An investigation of our call to the `head` command illustrates two fundamental concepts in R: variables and functions.
```{r, eval = FALSE}
head(x = iris)
```
+ `iris` is a variable. That is, it is a name we use to refer to some information in our computer's memory. In this case, the information is a table of flower measurements.
+ `head` is the name of the function that prints out the first six rows of a `data.frame`. Most functions require some form of input; in this example, we provided one piece of input to `head`: the name of the variable for which we want the first six lines.

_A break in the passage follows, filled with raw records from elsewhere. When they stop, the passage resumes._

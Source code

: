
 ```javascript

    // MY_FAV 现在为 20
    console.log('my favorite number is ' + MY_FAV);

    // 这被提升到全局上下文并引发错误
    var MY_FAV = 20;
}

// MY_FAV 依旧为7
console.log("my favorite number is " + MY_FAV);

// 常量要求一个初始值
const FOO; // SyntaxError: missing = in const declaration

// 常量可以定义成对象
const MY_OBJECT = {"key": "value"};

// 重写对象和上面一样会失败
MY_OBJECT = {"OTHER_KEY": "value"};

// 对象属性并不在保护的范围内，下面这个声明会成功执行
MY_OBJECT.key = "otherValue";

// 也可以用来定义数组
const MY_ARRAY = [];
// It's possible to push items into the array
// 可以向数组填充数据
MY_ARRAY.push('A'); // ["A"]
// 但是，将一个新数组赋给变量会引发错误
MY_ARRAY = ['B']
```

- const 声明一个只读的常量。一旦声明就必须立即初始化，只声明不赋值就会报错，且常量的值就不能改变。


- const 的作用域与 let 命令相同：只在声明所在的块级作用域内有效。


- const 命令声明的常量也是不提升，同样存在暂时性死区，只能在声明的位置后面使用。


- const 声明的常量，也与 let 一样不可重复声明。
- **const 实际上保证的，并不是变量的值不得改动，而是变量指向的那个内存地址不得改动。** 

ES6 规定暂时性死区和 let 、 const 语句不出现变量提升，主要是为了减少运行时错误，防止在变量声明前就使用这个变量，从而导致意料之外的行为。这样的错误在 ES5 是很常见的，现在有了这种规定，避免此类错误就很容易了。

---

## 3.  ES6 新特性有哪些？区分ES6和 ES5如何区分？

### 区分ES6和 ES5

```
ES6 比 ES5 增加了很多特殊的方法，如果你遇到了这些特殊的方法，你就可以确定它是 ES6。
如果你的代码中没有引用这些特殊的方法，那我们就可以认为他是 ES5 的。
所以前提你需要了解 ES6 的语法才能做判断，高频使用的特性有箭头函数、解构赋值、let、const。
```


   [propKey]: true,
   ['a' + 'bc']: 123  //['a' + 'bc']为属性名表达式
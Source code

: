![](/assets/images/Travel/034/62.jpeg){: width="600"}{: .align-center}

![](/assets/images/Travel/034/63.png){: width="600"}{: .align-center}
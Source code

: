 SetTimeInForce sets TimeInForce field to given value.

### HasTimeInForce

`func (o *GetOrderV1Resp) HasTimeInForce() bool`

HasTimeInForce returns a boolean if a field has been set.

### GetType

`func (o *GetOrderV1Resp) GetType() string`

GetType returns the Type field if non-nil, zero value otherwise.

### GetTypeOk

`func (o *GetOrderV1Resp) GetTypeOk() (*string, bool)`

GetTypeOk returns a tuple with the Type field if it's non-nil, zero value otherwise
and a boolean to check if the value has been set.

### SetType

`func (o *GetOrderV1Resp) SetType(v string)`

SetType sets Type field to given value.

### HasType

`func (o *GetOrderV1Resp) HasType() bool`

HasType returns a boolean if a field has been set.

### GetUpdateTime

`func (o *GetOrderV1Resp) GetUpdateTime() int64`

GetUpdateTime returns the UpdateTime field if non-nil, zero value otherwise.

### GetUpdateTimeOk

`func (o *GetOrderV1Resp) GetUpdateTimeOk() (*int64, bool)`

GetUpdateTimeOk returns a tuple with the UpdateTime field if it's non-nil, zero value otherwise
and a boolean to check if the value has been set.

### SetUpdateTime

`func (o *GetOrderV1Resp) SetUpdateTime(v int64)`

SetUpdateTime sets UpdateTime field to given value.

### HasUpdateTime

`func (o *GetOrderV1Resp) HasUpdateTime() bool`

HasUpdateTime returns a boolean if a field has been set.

Another great idea when investigating data is to plot it out to see if there are any odd values. Here we use `boxplot` to show the data for each species.
```{r}
boxplot(formula = Petal.Length ~ Species, data = iris)
```
`boxplot` uses the syntax `y ~ group`, where the reference to the left of the tilde (~) is the value to plot on the y-axis (here we are plotting the values of `Petal.Length`) and the reference to the right indicates how to group the data (here we group by the value in the `Species` column of `iris`). Find out more about the plot by typing `?boxplot` into the console.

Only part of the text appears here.